Australian researchers, global environmental groups and three major shipowners are set to unveil a "new layer of vessel monitoring" that could make "going dark" a thing of the past.

TradeWinds understands that Swedish-Norwegian car carrier operator Wallenius Wilhelmsen and Swire-owned dry cargo player China Navigation are among the shipping companies involved, but they could not be reached for comment.

The "radar harvesting" initiative is primarily aimed at fisheries management and enforcement, but more generally it would make it more difficult to hide ships.

Smugglers, sanctions busters, polluters and vessels looking to pass through disputed waters could all be deprived of evading detection by switching off their AIS transponders.

A source informed about the new pilot project said that it is scheduled to go public in May after years of development by a team of scientists based in Hobart, Tasmania.

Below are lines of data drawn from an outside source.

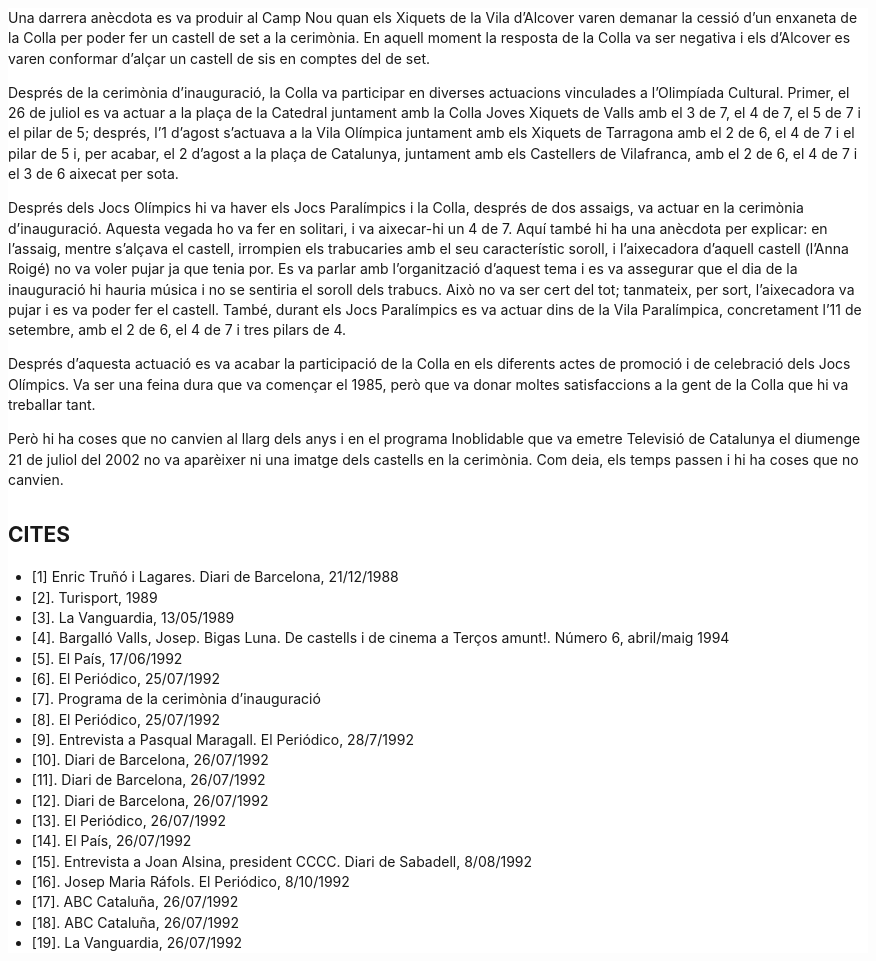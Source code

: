 Una darrera anècdota es va produir al Camp Nou quan els Xiquets de la Vila d’Alcover varen demanar la cessió d’un enxaneta de la Colla per poder fer un castell de set a la cerimònia. En aquell moment la resposta de la Colla va ser negativa i els d’Alcover es varen conformar d’alçar un castell de sis en comptes del de set. 

Després de la cerimònia d’inauguració, la Colla va participar en diverses actuacions vinculades a l’Olimpíada Cultural. Primer, el 26 de juliol es va actuar a la plaça de la Catedral juntament amb la Colla Joves Xiquets de Valls amb el 3 de 7, el 4 de 7, el 5 de 7 i el pilar de 5; després, l’1 d’agost s’actuava a la Vila Olímpica juntament amb els Xiquets de Tarragona amb el 2 de 6, el 4 de 7 i el pilar de 5 i, per acabar, el 2 d’agost a la plaça de Catalunya, juntament amb els Castellers de Vilafranca, amb el 2 de 6, el 4 de 7 i el 3 de 6 aixecat per sota. 

Després dels Jocs Olímpics hi va haver els Jocs Paralímpics i la Colla, després de dos assaigs, va actuar en la cerimònia d’inauguració. Aquesta vegada ho va fer en solitari, i va aixecar-hi un 4 de 7. Aquí també hi ha una anècdota per explicar: en l’assaig, mentre s’alçava el castell, irrompien els trabucaries amb el seu característic soroll, i l’aixecadora d’aquell castell (l’Anna Roigé) no va voler pujar ja que tenia por. Es va parlar amb l’organització d’aquest tema i es va assegurar que el dia de la inauguració hi hauria música i no se sentiria el soroll dels trabucs. Això no va ser cert del tot; tanmateix, per sort, l’aixecadora va pujar i es va poder fer el castell. També, durant els Jocs Paralímpics es va actuar dins de la Vila Paralímpica, concretament l’11 de setembre, amb el 2 de 6, el 4 de 7 i tres pilars de 4.

Després d’aquesta actuació es va acabar la participació de la Colla en els diferents actes de promoció i de celebració dels Jocs Olímpics. Va ser una feina dura que va començar el 1985, però que va donar moltes satisfaccions a la gent de la Colla que hi va treballar tant.

Però hi ha coses que no canvien al llarg dels anys i en el programa Inoblidable que va emetre Televisió de Catalunya el diumenge 21 de juliol del 2002 no va aparèixer ni una imatge dels castells en la cerimònia. Com deia, els temps passen i hi ha coses que no canvien.

## CITES
* <a name="1">[1]</a> Enric Truñó i Lagares. Diari de Barcelona, 21/12/1988
* [2]. Turisport, 1989
* [3]. La Vanguardia, 13/05/1989
* [4]. Bargalló Valls, Josep. Bigas Luna. De castells i de cinema a Terços amunt!. Número 6, abril/maig 1994
* [5]. El País, 17/06/1992
* [6]. El Periódico, 25/07/1992
* [7]. Programa de la cerimònia d’inauguració
* [8]. El Periódico, 25/07/1992
* [9]. Entrevista a Pasqual Maragall. El Periódico, 28/7/1992
* [10]. Diari de Barcelona, 26/07/1992
* [11]. Diari de Barcelona, 26/07/1992
* [12]. Diari de Barcelona, 26/07/1992
* [13]. El Periódico, 26/07/1992
* [14]. El País, 26/07/1992
* [15]. Entrevista a Joan Alsina, president CCCC. Diari de Sabadell, 8/08/1992
* [16]. Josep Maria Ráfols. El Periódico, 8/10/1992
* [17]. ABC Cataluña, 26/07/1992
* [18]. ABC Cataluña, 26/07/1992
* [19]. La Vanguardia, 26/07/1992
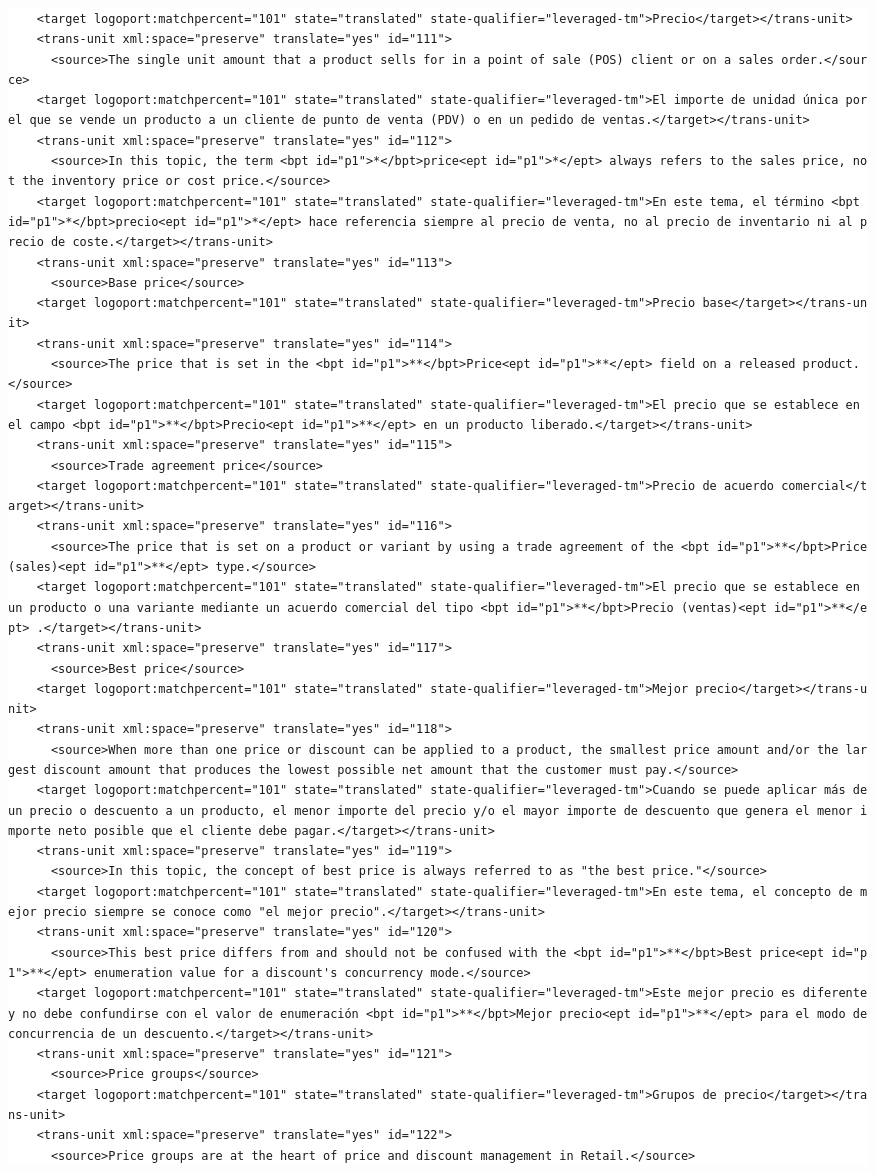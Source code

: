         <target logoport:matchpercent="101" state="translated" state-qualifier="leveraged-tm">Precio</target></trans-unit>
        <trans-unit xml:space="preserve" translate="yes" id="111">
          <source>The single unit amount that a product sells for in a point of sale (POS) client or on a sales order.</source>
        <target logoport:matchpercent="101" state="translated" state-qualifier="leveraged-tm">El importe de unidad única por el que se vende un producto a un cliente de punto de venta (PDV) o en un pedido de ventas.</target></trans-unit>
        <trans-unit xml:space="preserve" translate="yes" id="112">
          <source>In this topic, the term <bpt id="p1">*</bpt>price<ept id="p1">*</ept> always refers to the sales price, not the inventory price or cost price.</source>
        <target logoport:matchpercent="101" state="translated" state-qualifier="leveraged-tm">En este tema, el término <bpt id="p1">*</bpt>precio<ept id="p1">*</ept> hace referencia siempre al precio de venta, no al precio de inventario ni al precio de coste.</target></trans-unit>
        <trans-unit xml:space="preserve" translate="yes" id="113">
          <source>Base price</source>
        <target logoport:matchpercent="101" state="translated" state-qualifier="leveraged-tm">Precio base</target></trans-unit>
        <trans-unit xml:space="preserve" translate="yes" id="114">
          <source>The price that is set in the <bpt id="p1">**</bpt>Price<ept id="p1">**</ept> field on a released product.</source>
        <target logoport:matchpercent="101" state="translated" state-qualifier="leveraged-tm">El precio que se establece en el campo <bpt id="p1">**</bpt>Precio<ept id="p1">**</ept> en un producto liberado.</target></trans-unit>
        <trans-unit xml:space="preserve" translate="yes" id="115">
          <source>Trade agreement price</source>
        <target logoport:matchpercent="101" state="translated" state-qualifier="leveraged-tm">Precio de acuerdo comercial</target></trans-unit>
        <trans-unit xml:space="preserve" translate="yes" id="116">
          <source>The price that is set on a product or variant by using a trade agreement of the <bpt id="p1">**</bpt>Price (sales)<ept id="p1">**</ept> type.</source>
        <target logoport:matchpercent="101" state="translated" state-qualifier="leveraged-tm">El precio que se establece en un producto o una variante mediante un acuerdo comercial del tipo <bpt id="p1">**</bpt>Precio (ventas)<ept id="p1">**</ept> .</target></trans-unit>
        <trans-unit xml:space="preserve" translate="yes" id="117">
          <source>Best price</source>
        <target logoport:matchpercent="101" state="translated" state-qualifier="leveraged-tm">Mejor precio</target></trans-unit>
        <trans-unit xml:space="preserve" translate="yes" id="118">
          <source>When more than one price or discount can be applied to a product, the smallest price amount and/or the largest discount amount that produces the lowest possible net amount that the customer must pay.</source>
        <target logoport:matchpercent="101" state="translated" state-qualifier="leveraged-tm">Cuando se puede aplicar más de un precio o descuento a un producto, el menor importe del precio y/o el mayor importe de descuento que genera el menor importe neto posible que el cliente debe pagar.</target></trans-unit>
        <trans-unit xml:space="preserve" translate="yes" id="119">
          <source>In this topic, the concept of best price is always referred to as "the best price."</source>
        <target logoport:matchpercent="101" state="translated" state-qualifier="leveraged-tm">En este tema, el concepto de mejor precio siempre se conoce como "el mejor precio".</target></trans-unit>
        <trans-unit xml:space="preserve" translate="yes" id="120">
          <source>This best price differs from and should not be confused with the <bpt id="p1">**</bpt>Best price<ept id="p1">**</ept> enumeration value for a discount's concurrency mode.</source>
        <target logoport:matchpercent="101" state="translated" state-qualifier="leveraged-tm">Este mejor precio es diferente y no debe confundirse con el valor de enumeración <bpt id="p1">**</bpt>Mejor precio<ept id="p1">**</ept> para el modo de concurrencia de un descuento.</target></trans-unit>
        <trans-unit xml:space="preserve" translate="yes" id="121">
          <source>Price groups</source>
        <target logoport:matchpercent="101" state="translated" state-qualifier="leveraged-tm">Grupos de precio</target></trans-unit>
        <trans-unit xml:space="preserve" translate="yes" id="122">
          <source>Price groups are at the heart of price and discount management in Retail.</source>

Project leader Chris Wilcox of the Commonwealth Scientific and Industrial Research Organisation (CSIRO), Australia's national science agency, declined to name the shipping companies involved.

Commonwealth Scientific and Industrial Research Organisation project leader Chris Wilcox. Photo: CSIRO

But he confirmed he is in the final stage of negotiating an agreement with three shipowners who operate vehicle carriers and dry cargo ships, with fleets numbering in the hundreds.

Harder to hide

In the programme, a network of voluntarily participating vessels would collect and record all radar signals in their range. Regulators and researchers would put it all together to create a second source of vessel positioning data to supplement satellite-collected AIS.

The technique would involve no installation of equipment beyond a hard drive.

"We essentially use the ship as a sensor platform by adding on-board radar data storage," wrote the CSIRO team, which is led by Wilcox and fellow principal scientist Denise Hardesty.

"Output of radar targets is a standard feature of ship systems; it is only a question of changing the settings to write this information to a storage device."

Radar data is low-volume, consisting of strings of text, so it will eventually be transmitted live from the ships to satellites, and even the hard drive will become unnecessary.

The display interface would be compatible with familiar AIS data viewing platforms.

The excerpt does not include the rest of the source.